TASK TO CARRY OUT: Only one stretch of the data below should be repeated: the lines from the line containing "relate(jim, 'loves', nil);" through the line containing "This API returns true", inclusive, exactly as they are.

(DATA RECORDS Opens)

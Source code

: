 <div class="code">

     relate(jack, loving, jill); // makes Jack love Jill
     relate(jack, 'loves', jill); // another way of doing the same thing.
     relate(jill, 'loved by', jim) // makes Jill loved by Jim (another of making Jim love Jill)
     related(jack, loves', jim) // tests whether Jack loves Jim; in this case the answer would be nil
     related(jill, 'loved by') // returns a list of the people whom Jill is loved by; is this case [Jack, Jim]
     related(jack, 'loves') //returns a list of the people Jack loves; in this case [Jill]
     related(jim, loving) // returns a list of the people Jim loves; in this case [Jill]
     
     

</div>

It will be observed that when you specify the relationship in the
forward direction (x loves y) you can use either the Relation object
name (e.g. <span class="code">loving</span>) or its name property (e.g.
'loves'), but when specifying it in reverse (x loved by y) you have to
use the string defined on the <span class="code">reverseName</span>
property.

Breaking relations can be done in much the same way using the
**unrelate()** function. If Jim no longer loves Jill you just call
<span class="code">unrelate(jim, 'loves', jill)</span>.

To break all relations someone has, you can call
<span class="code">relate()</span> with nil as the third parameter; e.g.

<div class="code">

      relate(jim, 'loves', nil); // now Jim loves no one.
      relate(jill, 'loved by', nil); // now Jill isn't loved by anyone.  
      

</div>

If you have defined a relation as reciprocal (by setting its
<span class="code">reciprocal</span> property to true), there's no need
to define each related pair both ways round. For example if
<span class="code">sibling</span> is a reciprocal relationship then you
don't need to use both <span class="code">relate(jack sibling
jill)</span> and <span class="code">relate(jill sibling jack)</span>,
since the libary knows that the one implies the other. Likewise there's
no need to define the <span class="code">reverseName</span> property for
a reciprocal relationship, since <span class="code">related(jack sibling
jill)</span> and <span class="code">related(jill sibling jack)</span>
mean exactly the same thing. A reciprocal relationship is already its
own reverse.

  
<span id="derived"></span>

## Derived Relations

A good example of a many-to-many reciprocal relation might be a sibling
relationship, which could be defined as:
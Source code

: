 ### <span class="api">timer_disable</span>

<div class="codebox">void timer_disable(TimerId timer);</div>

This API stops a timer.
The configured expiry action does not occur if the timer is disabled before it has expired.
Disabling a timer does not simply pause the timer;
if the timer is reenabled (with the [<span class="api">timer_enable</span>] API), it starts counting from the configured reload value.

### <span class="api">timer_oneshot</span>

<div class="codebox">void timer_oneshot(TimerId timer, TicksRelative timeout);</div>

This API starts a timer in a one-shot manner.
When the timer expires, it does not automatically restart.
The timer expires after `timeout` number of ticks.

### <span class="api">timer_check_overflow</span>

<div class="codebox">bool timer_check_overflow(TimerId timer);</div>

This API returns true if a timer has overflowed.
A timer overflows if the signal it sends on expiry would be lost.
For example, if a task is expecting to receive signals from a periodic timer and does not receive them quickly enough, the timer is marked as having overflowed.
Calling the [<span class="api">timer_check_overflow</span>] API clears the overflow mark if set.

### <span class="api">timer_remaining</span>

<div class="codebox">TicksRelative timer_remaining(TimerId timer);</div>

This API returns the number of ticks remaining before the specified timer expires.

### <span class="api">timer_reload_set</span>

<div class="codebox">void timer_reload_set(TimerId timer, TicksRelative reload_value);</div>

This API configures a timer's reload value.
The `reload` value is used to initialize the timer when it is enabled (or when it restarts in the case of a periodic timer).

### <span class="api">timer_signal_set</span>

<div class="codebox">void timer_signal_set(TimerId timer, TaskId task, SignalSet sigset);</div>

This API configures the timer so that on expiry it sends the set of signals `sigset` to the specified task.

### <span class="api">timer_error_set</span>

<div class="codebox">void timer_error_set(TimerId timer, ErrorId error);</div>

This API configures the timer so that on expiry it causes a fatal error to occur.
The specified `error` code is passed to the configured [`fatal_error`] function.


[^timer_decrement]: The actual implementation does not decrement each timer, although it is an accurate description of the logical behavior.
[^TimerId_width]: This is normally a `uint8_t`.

(DATA RECORDS Closes)

ANSWER AREA:
      relate(jim, 'loves', nil); // now Jim loves no one.
      relate(jill, 'loved by', nil); // now Jill isn't loved by anyone.  
      

</div>

If you have defined a relation as reciprocal (by setting its
<span class="code">reciprocal</span> property to true), there's no need
to define each related pair both ways round. For example if
<span class="code">sibling</span> is a reciprocal relationship then you
don't need to use both <span class="code">relate(jack sibling
jill)</span> and <span class="code">relate(jill sibling jack)</span>,
since the libary knows that the one implies the other. Likewise there's
no need to define the <span class="code">reverseName</span> property for
a reciprocal relationship, since <span class="code">related(jack sibling
jill)</span> and <span class="code">related(jill sibling jack)</span>
mean exactly the same thing. A reciprocal relationship is already its
own reverse.

  
<span id="derived"></span>

## Derived Relations

A good example of a many-to-many reciprocal relation might be a sibling
relationship, which could be defined as:
Source code

: ### <span class="api">timer_disable</span>

<div class="codebox">void timer_disable(TimerId timer);</div>

This API stops a timer.
The configured expiry action does not occur if the timer is disabled before it has expired.
Disabling a timer does not simply pause the timer;
if the timer is reenabled (with the [<span class="api">timer_enable</span>] API), it starts counting from the configured reload value.

### <span class="api">timer_oneshot</span>

<div class="codebox">void timer_oneshot(TimerId timer, TicksRelative timeout);</div>

This API starts a timer in a one-shot manner.
When the timer expires, it does not automatically restart.
The timer expires after `timeout` number of ticks.

### <span class="api">timer_check_overflow</span>

<div class="codebox">bool timer_check_overflow(TimerId timer);</div>

This API returns true if a timer has overflowed.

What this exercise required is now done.